OYUNCAK TARİHİ

Orijinalleri Türkiye müzelerinde bulunan Anadolu’nun kadim oyuncaklardan yapılan bir seçkinin imitasyonları ürettirilerek, bir oyun/oyuncak tarihi sektörü hazırlanmıştır. Bu oyuncakların açıklaması ise sergideki oyuncağın oynanma anını betimleyen antik eserlerin imitasyonları ile sağlanmıştır. Genellikle seramik vazolar üzerindeki bu betimlemeler çocuk, oyun ve oyuncak ilişkisini anlatmaktadır. Yani eser, başka bir eserle açıklanmıştır.

Sergilenen oyuncaklar antik dönemlerdeki çocuğu bugünkü çocuğa taşımakta, çocuklara oyuncak aracılığıyla tarih ve kültür bilinci aşılanmaktadır. İnsanlar arasında ilişki kurma aracı olan oyuncaklar bu sergide geçmişle günümüz arasında da bağ oluşturmaktadır.

Kültür Varlıkları ve Müzeler Genel Müdürlüğü’nün izniyle Türkiye’nin farklı müzelerinde bulunan antik oyuncakların bir araya getirilmiş olması farklı müzelerdeki oyuncaklara bir salonda ulaşma şansı vermiştir. İmitasyonları, seramik sanatçısı Erdal Taşbaş tarafından üretilmiştir.

Anadolu Oyuncak Tarihi sektörü, 7000 yıllık süreci özetleyen bu anlatım biçimi ve içerikleriyle dünyada bir ilktir.

---------------------------------------

ANTİK DÖNEMDE OYUN VE OYUNCAK

Tarih boyunca bütün toplumlarda çocukların çeşitli oyuncaklarla oyunlar oynadıklarını hem arkeolojik bulgulardan hem de yazılı eserlerden biliyoruz.

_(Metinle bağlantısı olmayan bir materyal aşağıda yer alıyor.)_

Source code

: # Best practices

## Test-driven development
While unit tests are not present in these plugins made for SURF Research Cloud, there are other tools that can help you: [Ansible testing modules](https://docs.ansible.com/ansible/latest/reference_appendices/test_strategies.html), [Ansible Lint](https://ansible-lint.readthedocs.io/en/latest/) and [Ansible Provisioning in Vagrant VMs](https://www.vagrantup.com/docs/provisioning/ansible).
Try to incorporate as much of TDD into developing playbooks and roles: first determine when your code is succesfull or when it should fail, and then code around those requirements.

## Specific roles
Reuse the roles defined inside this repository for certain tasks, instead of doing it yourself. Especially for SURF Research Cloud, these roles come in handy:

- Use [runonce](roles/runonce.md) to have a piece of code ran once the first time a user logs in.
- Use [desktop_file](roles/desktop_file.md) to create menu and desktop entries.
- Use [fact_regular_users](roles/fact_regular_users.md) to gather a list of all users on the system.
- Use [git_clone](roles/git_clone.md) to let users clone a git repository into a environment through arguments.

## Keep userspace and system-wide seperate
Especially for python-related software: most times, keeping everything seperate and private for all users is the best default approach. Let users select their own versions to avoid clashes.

Aristoteles çocukların beş yaşına kadar çalıştırılmamaları gerektiğini sadece hayata hazırlayıcı oyunlarla eğitilmeleri gerektiğini anlatır. Platon'un ise "Devlet"inde 3–7 yaşlar arası 'oyun ve masal devresi' biçiminde tanımlanmaktadır. Tüm zamanlar boyunca varlığı bilinen oyuncaklar, Anadolu oyuncak tarihinde özellikle Tunç Çağ’dan itibaren çeşitlenmeye başlar ve dönemler ilerledikçe oyun ve oyuncaklar da çeşitlenir ve gelişir. Kargamış kabartmasındaki kraliyet ailesinin çocuklarının oyun sahnesinde topaç, beştaş gibi Anadolu’nun -bugün hala oynanan- en kadim oyunları betimlenmiştir. Eski dönemde de çocuklar çelik çomak, cevizden bilye, çember, sopadan at, çeşitli arabalar ve tekerlekli hayvanlar gibi bugün de hala oynanan oyunlar oynadıkları bilinmektedir.

Çocuklara verilecek en güzel hediye her daim bir oyuncak olmuştur. Roma Dönemi’nde de ailelerin yeni doğan çocuğa isim verme töreninde, doğum günlerinde ve Saturnalia ya da Sigillaria festivallerinde hediye olarak oyuncaklar verirlerdi. Bunlar küçük figürinler, minyatür kaplar ve eşyalar, eli ayağı oynayan kukla bebeklerdi. Gençler ise astragal, zar, dama gibi masa oyunları ve top gibi spor amaçlı oyunlar oynuyorlardı. Yarışmalarla oyuna, spora ve müziğe heveslendirilen çocuklar başarılı olduklarında armağanlar verilmekteydi.